Nazi Eagle has landed

Headline from page 3 of the Daily Express Thursday 16th February 2006 

 
A report by Mark Reynolds.

Salvaged from the Graf Spee on the ocean floor after 67 year's a £15 million emblem of Hitlers fleet.

The last time this emblem of evil appeared, the British was fighting a battle for its very existance.
The 6ft high eagle and swastika adorned the stern of Hitlers pocket battleship the admiral Graf Spee.
Now 67 years after the warship disappeared beneath the waves, the Nazi symbol of darkness has been recovered.
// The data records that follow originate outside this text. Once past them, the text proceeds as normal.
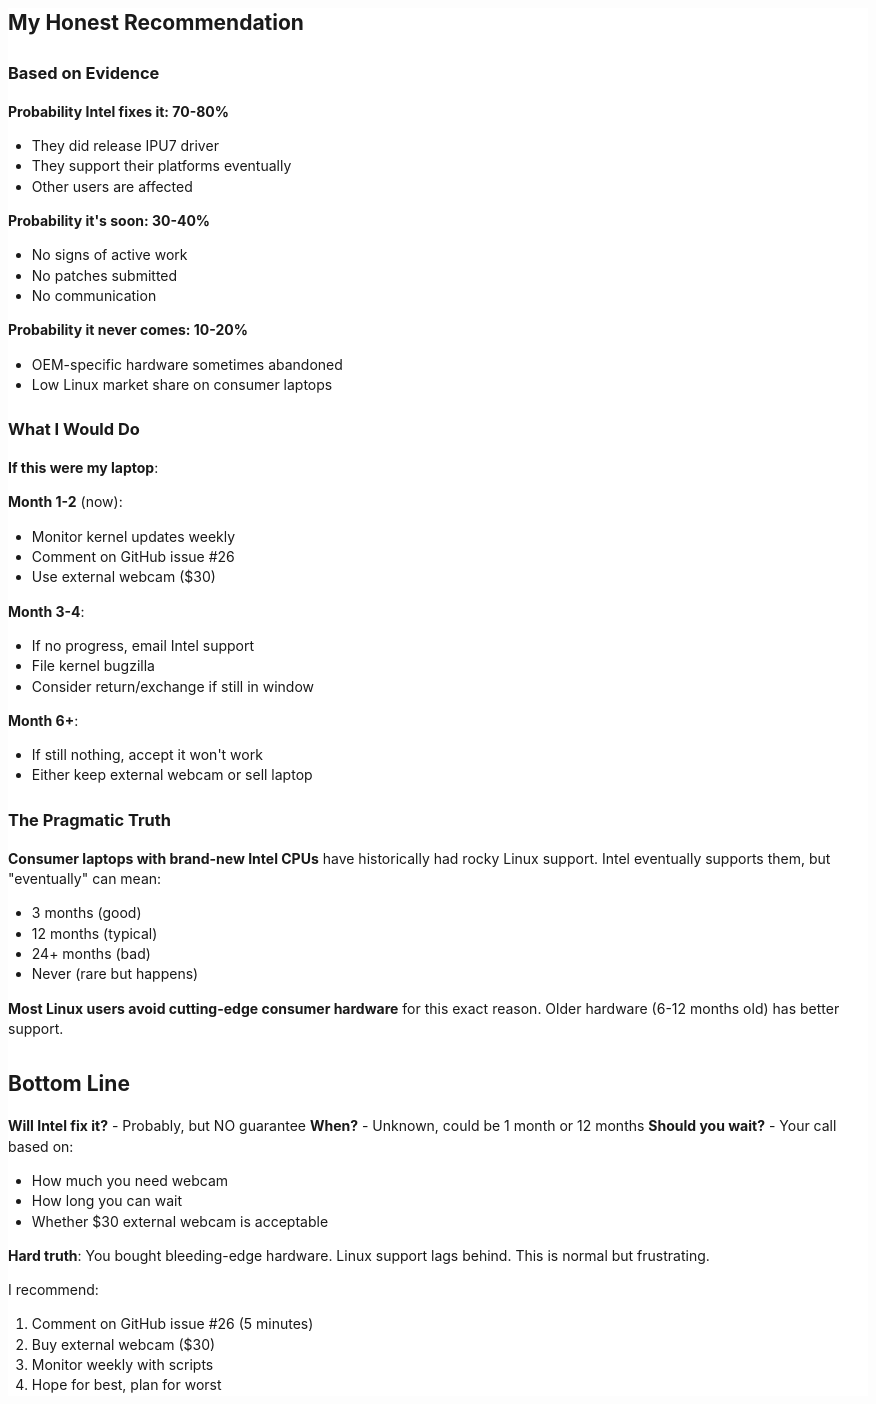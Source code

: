 ## My Honest Recommendation

### Based on Evidence

**Probability Intel fixes it: 70-80%**
- They did release IPU7 driver
- They support their platforms eventually
- Other users are affected

**Probability it's soon: 30-40%**
- No signs of active work
- No patches submitted
- No communication

**Probability it never comes: 10-20%**
- OEM-specific hardware sometimes abandoned
- Low Linux market share on consumer laptops

### What I Would Do

**If this were my laptop**:

**Month 1-2** (now):
- Monitor kernel updates weekly
- Comment on GitHub issue #26
- Use external webcam ($30)

**Month 3-4**:
- If no progress, email Intel support
- File kernel bugzilla
- Consider return/exchange if still in window

**Month 6+**:
- If still nothing, accept it won't work
- Either keep external webcam or sell laptop

### The Pragmatic Truth

**Consumer laptops with brand-new Intel CPUs** have historically had rocky Linux support. Intel eventually supports them, but "eventually" can mean:
- 3 months (good)
- 12 months (typical)
- 24+ months (bad)
- Never (rare but happens)

**Most Linux users avoid cutting-edge consumer hardware** for this exact reason. Older hardware (6-12 months old) has better support.

## Bottom Line

**Will Intel fix it?** - Probably, but NO guarantee
**When?** - Unknown, could be 1 month or 12 months
**Should you wait?** - Your call based on:
- How much you need webcam
- How long you can wait
- Whether $30 external webcam is acceptable

**Hard truth**: You bought bleeding-edge hardware. Linux support lags behind. This is normal but frustrating.

I recommend:
1. Comment on GitHub issue #26 (5 minutes)
2. Buy external webcam ($30)
3. Monitor weekly with scripts
4. Hope for best, plan for worst

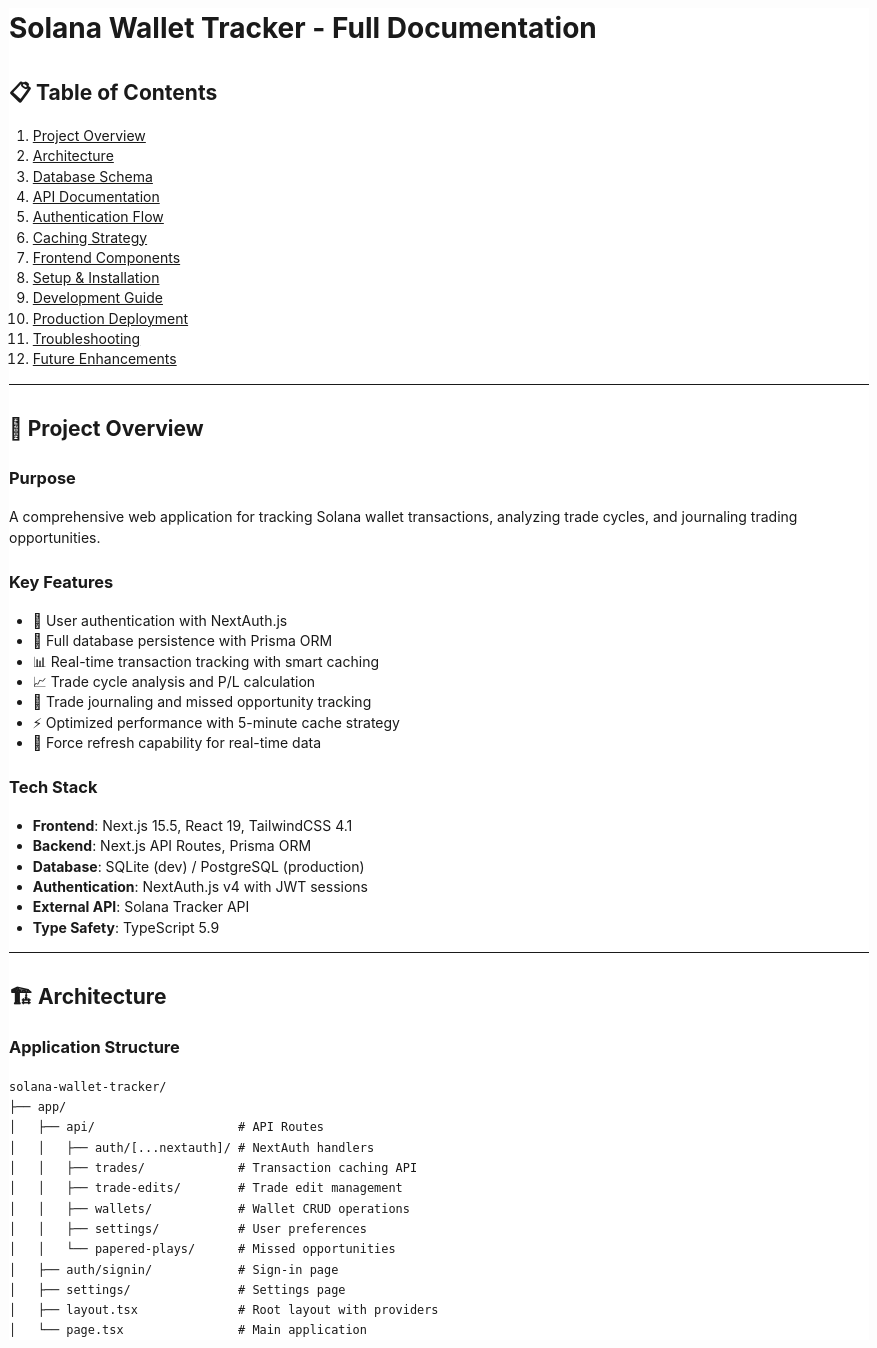 # Solana Wallet Tracker - Full Documentation

## 📋 Table of Contents
1. [Project Overview](#project-overview)
2. [Architecture](#architecture)
3. [Database Schema](#database-schema)
4. [API Documentation](#api-documentation)
5. [Authentication Flow](#authentication-flow)
6. [Caching Strategy](#caching-strategy)
7. [Frontend Components](#frontend-components)
8. [Setup & Installation](#setup--installation)
9. [Development Guide](#development-guide)
10. [Production Deployment](#production-deployment)
11. [Troubleshooting](#troubleshooting)
12. [Future Enhancements](#future-enhancements)

---

## 📖 Project Overview

### Purpose
A comprehensive web application for tracking Solana wallet transactions, analyzing trade cycles, and journaling trading opportunities.

### Key Features
- 🔐 User authentication with NextAuth.js
- 💾 Full database persistence with Prisma ORM
- 📊 Real-time transaction tracking with smart caching
- 📈 Trade cycle analysis and P/L calculation
- 📝 Trade journaling and missed opportunity tracking
- ⚡ Optimized performance with 5-minute cache strategy
- 🔄 Force refresh capability for real-time data

### Tech Stack
- **Frontend**: Next.js 15.5, React 19, TailwindCSS 4.1
- **Backend**: Next.js API Routes, Prisma ORM
- **Database**: SQLite (dev) / PostgreSQL (production)
- **Authentication**: NextAuth.js v4 with JWT sessions
- **External API**: Solana Tracker API
- **Type Safety**: TypeScript 5.9

---

## 🏗️ Architecture

### Application Structure
```
solana-wallet-tracker/
├── app/
│   ├── api/                    # API Routes
│   │   ├── auth/[...nextauth]/ # NextAuth handlers
│   │   ├── trades/             # Transaction caching API
│   │   ├── trade-edits/        # Trade edit management
│   │   ├── wallets/            # Wallet CRUD operations
│   │   ├── settings/           # User preferences
│   │   └── papered-plays/      # Missed opportunities
│   ├── auth/signin/            # Sign-in page
│   ├── settings/               # Settings page
│   ├── layout.tsx              # Root layout with providers
│   └── page.tsx                # Main application
```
The Graf Spee was scuttled off Montevideo, Uraguay in 1939 after the legendary Battle of the River Platte.
It was the first major naval action of the second world war, and involved two British Cruisers and one from New Zealand taking on the much more powerful Germain raider.
Yesterday the British marine archaeologist Mensun Bound, who led the salvage team said " When it came up I saw the swastika, I knew I was looking at the absolute heart of darkness".
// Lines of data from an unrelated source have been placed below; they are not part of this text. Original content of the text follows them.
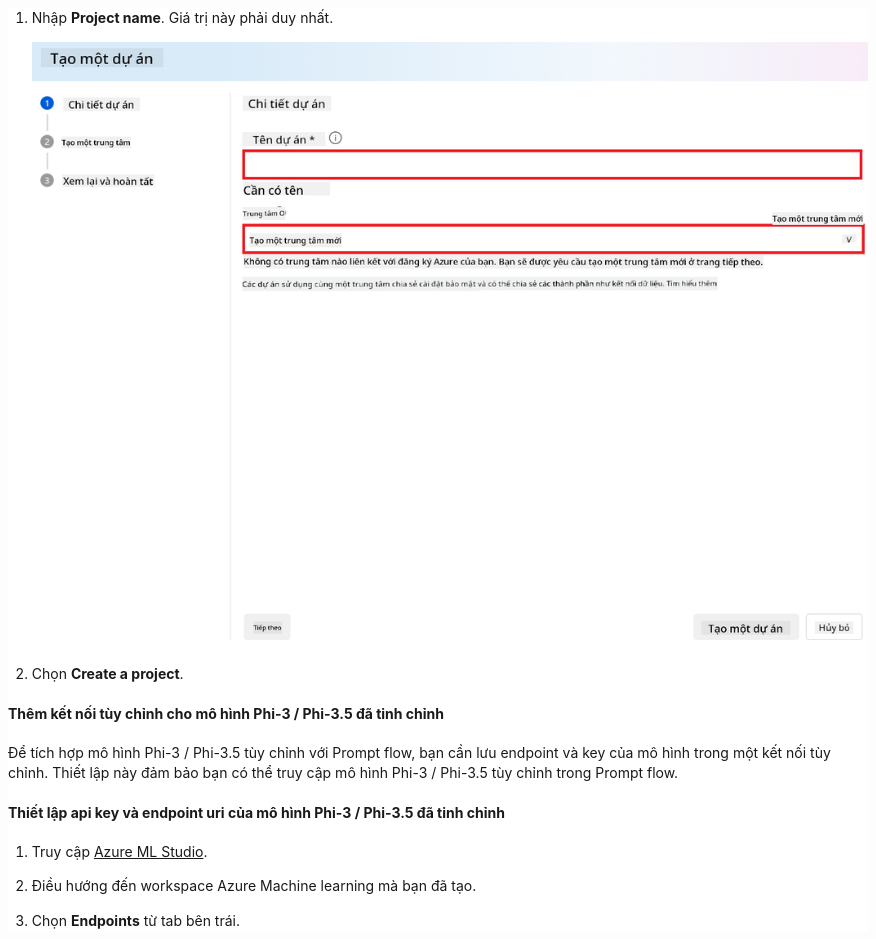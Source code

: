 1. Nhập **Project name**. Giá trị này phải duy nhất.

    ![Create project.](../../../../../../translated_images/create-project.ca3b71298b90e42049ce8f6f452313bde644c309331fd728fcacd8954a20e26d.vi.png)

1. Chọn **Create a project**.

#### Thêm kết nối tùy chỉnh cho mô hình Phi-3 / Phi-3.5 đã tinh chỉnh

Để tích hợp mô hình Phi-3 / Phi-3.5 tùy chỉnh với Prompt flow, bạn cần lưu endpoint và key của mô hình trong một kết nối tùy chỉnh. Thiết lập này đảm bảo bạn có thể truy cập mô hình Phi-3 / Phi-3.5 tùy chỉnh trong Prompt flow.

#### Thiết lập api key và endpoint uri của mô hình Phi-3 / Phi-3.5 đã tinh chỉnh

1. Truy cập [Azure ML Studio](https://ml.azure.com/home?wt.mc_id=studentamb_279723).

1. Điều hướng đến workspace Azure Machine learning mà bạn đã tạo.

1. Chọn **Endpoints** từ tab bên trái.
"All the hairs on the back of my neck stood up.it felt like the breath of Hitler himself.When artefacts come out of the water, there is normally lots of cheering and backslapping.But when this nazi symbol surfaced, there was just silence."
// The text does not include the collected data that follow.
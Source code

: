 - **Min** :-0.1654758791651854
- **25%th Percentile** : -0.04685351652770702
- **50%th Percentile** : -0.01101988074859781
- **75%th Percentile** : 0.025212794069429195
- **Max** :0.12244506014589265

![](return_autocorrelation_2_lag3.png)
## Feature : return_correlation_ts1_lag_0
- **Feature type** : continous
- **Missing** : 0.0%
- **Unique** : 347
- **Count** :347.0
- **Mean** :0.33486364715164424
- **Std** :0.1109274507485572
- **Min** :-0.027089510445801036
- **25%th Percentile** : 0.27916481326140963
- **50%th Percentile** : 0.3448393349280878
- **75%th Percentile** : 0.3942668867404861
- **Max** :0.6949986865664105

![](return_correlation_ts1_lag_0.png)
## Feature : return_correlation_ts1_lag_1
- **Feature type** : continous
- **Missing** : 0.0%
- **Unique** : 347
The Eagle, with a 9ft wingspan and weighing nearly half a ton, Adorned the stern of the Graf Spee, is set to be auctioned, and offers of £15 million have already been made because of its significence.
The wreck lay untouched until a joint project by private investors and the Urayguayan government was launched to salvage it two years ago.
The Eagle was discovered during a routine inspection, burried in soft mud. To remove it from the hull,a team of three divers had to tackle 145 bolts in treacherous conditions.
Mr Bound said " The powerful currents came from nowhere and could be up to five knots in strength.then you had water that was so silty and dark it was like swimming in chocolate. We had to do everything by touch because we could'nt see a thing".
The eagle was raised from the water by a crane on a barge and emerged in remarkable condition because it had been preserved beneath the seabed.
Pieter Van Der Merwer, chief librarian at the National Maritime Museum in London said: " This is an object of great historical significence and it is certainly chilling". 
 
Graf Spee, one of Hitlers most pretigeous ships, roamed the South Atlantic sinking Allied shipping, Winston Churchill ordered her destruction.
The Battle of the River Platte took place on December 13th 1939. After sustaining damage, the Graf Spee headed for the neutral port of Montevideo for repairs. But the ships captain Hans Langsdorff, was forced to leave early and, wrongly beleiving that he faced a greatly reinforced British force, scuttled the Graf Spee outside the port on December 17th.
Hitler wass furious and soon afterwards Langsdorff shot himself.